Neste sentido, Noturno sem música pode interessar a quem pesquisa a história da literatura brasileira, por ser justamente uma obra na qual podemos perceber um amálgama entre tendências psicológicas, intimistas, e a nossa melhor tradição romanesca costumbrista, social e regional. Há de fato duas linhas de força básicas aqui: um mergulho, por um lado, na mente conturbada do seu protagonista Jonas, e um relato, quase jornalístico, por outro, da vida de uma típica cidade do interior pernambucano. É a segunda vertente que melhor funciona no livro, no qual vemos uma série de cenas que compõem muito bem um quadro de costumes e de denúncias das condições de vida do interior pernambucano na primeira metade do século XX. Quando estamos, no entanto, em demasia na companhia de Jonas e das suas obsessões, Noturno sem música acaba se tornando menos interessante, porque aí se exige uma maturidade de romancista que Gilvan Lemos ainda não possuía em 1951.

REGIONALISTA?
Neste ponto da discussão, é possível levantar a pergunta: seria Noturno sem música um romance regionalista? A resposta dependerá de qual conceito de “regionalismo” cada leitor adota em sua própria reflexão, mas Noturno sem música me parece escapar de um regionalismo no sentido restrito do termo. Embora as marcas do sotaque nordestino sejam fortes em sua linguagem, embora as cenas da vida no agreste pernambucano tenham destaque, a intencionalidade do romance reside em uma busca de equilíbrio entre a crônica social e a reflexão existencial do seu protagonista. Como quase toda a literatura brasileira daquele momento, a questão do nacional deixa suas marcas também em Gilvan Lemos, sem dúvidas. Mas ela não é um ponto de chegada. Do mesmo modo, as marcas da cor local não são tratadas com o exotismo dos regionalismos menores, nem há uma obsessão em vincular a essência de uma cultura nacional à região nordestina. Além do mais, Noturno sem música se interessa pela vida urbana, embora não seja a urbanidade do Recife, mas sim a de uma cidade que seria equivalente à São Bento do Una do próprio Gilvan. 

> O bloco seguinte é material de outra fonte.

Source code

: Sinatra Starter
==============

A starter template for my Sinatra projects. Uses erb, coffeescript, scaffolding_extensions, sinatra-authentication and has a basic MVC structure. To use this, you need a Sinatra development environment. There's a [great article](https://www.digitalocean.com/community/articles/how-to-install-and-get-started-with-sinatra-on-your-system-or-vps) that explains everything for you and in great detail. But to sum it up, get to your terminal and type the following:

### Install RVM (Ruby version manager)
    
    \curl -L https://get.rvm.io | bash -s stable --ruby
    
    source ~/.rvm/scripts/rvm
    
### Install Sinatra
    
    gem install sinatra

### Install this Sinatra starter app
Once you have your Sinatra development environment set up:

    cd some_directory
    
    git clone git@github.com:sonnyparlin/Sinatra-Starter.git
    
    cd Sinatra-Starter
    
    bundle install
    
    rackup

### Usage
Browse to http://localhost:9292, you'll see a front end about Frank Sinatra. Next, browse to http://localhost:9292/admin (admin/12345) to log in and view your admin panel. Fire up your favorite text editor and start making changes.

Os painéis sociais construídos pelo romance são breves e eficientes. E, não obstante os coadjuvantes pecarem pela unidimensionalidade, cumprem bem o papel de ajudar a compor estes quadros sociais. É o caso dos funcionários da fábrica, por exemplo, e em especial da tocante cena que envolve o filho de um deles, cujo apelido é Pelado. Quando Jonas, em um dos raros momentos nos quais consegue sair do seu próprio narcisismo, se comove com a pobreza da criança e lhe dá um queijo de presente, se surpreende com a atitude dela. Pelado, após segurar o alimento “como quem segura uma imagem de santo”, esconde o queijo e se recusa a comê-lo. Após muito insistir, a criança lhe revela o porquê, dizendo: “Vou levar pra mãe”. 

Quanto mais simples a escrita de Gilvan se torna, mais as suas imagens brilham: “À tardinha o movimento da feira esmorecia. Matutos que se retiravam, estalando o relho no animal carregado; cachaceiros cantando pelas bodegas; raparigas nas esquinas, pintadas, fumando, na tentativa de suas últimas conquistas amorosas; cachorros a farejar montes de basculhos; adeuses, despedidas, lembranças às comadres”. Sua linguagem de estreia já tem a fluidez do melhor José Lins do Rego; as palavras e expressões regionais fazem sentido na boca das suas personagens, sem soarem como adornos desnecessários. Uma das melhores, se não a melhor cena de Noturno sem música, descreve a primeira vez na qual Jonas vê um avião voando: “O ronco enchia a cidade. Corria gente de toda parte, meninos gritavam exaltados: Tou vendo, tou vendo! Consegui avistá-lo, pontinho perdido no azul imenso”. Como se fosse um pequeno conto do realismo mágico contrabandeado para o interior do romance, a passagem do avião mobiliza toda a cidade. As ruas se enchem de gente a fim de observar o prodígio; as crianças gritam; teorias são criadas para explicar sua passagem pela região: “É capaz de estar perdido [...] Acontece. Às vezes perdem a rota”. 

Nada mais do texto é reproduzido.